CHICAGO — A real estate report released Wednesday by Mid-America Real Estate's Urban Team found that much of Chicago lacks the type of product that today's downsized big-box retailers are looking for.
"Retailers' footprints are shrinking," said Mid-America principal Dan Tausk, author of the report. "From Walmart to Best Buy to Office Depot, we continue to see a national trend toward shrinking square footage, which is expanding the vernacular from 'super' or 'mega' stores to include 'market,' 'express' and 'neighborhood' stores. If that trend continues — and I expect it to — then we've got a real lack of product to offer them in most of urban Chicago."
The "Urban Chicago Mid-Box Retail Study" examined existing and vacant space for stores between 15,000 sq. ft. and 50,000 sq. ft., excluding proposed new development that hadn't been delivered. It uncovered nearly 11.2 million sq. ft. of existing supply in the mid-box category, or 389 total spaces. It also discovered a vacancy rate in this size category at 7%, with strong absorption of existing vacancy.

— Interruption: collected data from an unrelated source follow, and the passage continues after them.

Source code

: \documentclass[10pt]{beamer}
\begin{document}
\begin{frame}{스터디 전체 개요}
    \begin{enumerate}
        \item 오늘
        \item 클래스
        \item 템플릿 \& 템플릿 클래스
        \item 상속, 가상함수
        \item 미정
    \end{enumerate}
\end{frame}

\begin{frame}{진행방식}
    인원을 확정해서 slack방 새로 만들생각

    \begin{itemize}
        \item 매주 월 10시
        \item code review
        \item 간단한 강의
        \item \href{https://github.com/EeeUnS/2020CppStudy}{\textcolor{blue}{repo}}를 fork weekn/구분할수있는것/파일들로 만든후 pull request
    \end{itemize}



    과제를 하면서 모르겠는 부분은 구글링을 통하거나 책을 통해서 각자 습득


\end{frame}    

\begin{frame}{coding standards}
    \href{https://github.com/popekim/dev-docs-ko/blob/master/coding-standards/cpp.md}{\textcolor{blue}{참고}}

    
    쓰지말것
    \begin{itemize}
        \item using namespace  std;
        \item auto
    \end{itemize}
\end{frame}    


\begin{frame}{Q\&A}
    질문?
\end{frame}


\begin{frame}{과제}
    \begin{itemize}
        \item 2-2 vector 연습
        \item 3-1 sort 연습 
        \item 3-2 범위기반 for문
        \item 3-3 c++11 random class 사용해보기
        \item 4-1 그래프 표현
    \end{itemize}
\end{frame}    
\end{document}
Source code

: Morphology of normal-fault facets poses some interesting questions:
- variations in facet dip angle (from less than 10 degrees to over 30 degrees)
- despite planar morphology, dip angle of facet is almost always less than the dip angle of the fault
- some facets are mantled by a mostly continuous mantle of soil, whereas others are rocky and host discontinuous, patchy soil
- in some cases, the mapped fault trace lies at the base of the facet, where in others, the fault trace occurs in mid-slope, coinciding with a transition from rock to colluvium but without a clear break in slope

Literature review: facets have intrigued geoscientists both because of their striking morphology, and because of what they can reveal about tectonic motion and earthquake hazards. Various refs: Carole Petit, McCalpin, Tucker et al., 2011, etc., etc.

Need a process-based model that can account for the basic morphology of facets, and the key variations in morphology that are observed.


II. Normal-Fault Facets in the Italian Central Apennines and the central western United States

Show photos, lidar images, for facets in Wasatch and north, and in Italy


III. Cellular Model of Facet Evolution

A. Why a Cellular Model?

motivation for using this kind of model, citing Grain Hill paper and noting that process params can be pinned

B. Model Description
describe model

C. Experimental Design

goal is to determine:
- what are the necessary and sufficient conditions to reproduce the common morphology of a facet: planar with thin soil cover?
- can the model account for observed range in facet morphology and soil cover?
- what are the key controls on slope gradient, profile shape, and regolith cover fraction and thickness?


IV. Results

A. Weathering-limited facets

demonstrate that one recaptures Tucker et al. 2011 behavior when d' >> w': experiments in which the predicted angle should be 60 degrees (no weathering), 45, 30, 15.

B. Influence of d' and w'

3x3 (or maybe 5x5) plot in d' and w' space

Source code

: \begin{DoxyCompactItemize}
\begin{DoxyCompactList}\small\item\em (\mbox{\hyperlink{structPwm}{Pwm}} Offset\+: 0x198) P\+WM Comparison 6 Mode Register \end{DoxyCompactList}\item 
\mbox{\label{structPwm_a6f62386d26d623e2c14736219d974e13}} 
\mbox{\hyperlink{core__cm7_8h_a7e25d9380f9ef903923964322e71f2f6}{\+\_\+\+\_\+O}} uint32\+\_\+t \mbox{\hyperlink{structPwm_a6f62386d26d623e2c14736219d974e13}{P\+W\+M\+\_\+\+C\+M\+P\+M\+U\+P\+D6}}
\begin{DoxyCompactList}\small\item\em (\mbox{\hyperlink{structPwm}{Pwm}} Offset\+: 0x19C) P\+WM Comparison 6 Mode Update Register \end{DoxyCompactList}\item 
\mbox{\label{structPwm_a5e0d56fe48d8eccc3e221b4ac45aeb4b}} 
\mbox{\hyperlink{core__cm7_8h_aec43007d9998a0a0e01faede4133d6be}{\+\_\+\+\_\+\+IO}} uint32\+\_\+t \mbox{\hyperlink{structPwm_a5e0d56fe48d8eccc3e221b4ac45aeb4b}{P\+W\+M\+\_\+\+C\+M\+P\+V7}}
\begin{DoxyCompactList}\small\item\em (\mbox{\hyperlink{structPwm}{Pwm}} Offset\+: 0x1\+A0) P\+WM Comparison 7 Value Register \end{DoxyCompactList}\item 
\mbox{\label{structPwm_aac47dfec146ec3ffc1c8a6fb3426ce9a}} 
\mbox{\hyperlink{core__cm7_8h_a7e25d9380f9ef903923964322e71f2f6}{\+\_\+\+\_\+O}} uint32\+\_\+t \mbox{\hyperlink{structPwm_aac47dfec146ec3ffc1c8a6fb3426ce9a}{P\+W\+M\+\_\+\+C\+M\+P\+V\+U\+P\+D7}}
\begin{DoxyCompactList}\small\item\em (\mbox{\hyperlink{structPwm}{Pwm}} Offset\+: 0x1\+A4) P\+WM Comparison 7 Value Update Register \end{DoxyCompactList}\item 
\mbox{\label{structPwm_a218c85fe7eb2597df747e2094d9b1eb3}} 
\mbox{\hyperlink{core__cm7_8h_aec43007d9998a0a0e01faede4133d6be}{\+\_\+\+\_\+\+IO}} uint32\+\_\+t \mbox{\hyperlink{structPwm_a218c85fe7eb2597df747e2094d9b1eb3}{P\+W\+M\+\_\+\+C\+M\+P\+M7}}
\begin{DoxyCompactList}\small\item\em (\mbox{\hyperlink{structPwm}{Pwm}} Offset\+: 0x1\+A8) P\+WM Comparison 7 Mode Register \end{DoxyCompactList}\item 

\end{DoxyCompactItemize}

"There's demand for mid-box growth in urban Chicago, despite a tough economy," Tausk said, adding that there are a few considerations retailers will be forced to evaluate in the process. They are:
Retailers with expansion/rollouts for Chicago will need to continue to think creatively, finding opportunities in multilevels, mezzanines or even smaller stores to meet future demand;
Retailers can expect rents to remain high in the mid-size sector due to obvious lack of supply and low vacancy;
Future opportunity in this mid-box size category may best come from downsizing/sublease space or the splitting of outdated larger footprints and future bankruptcies of other retailers; and
Absorption in this size range is strong and happens quickly with greater than a 500,000 sq. ft. of leasing currently proposed in existing space.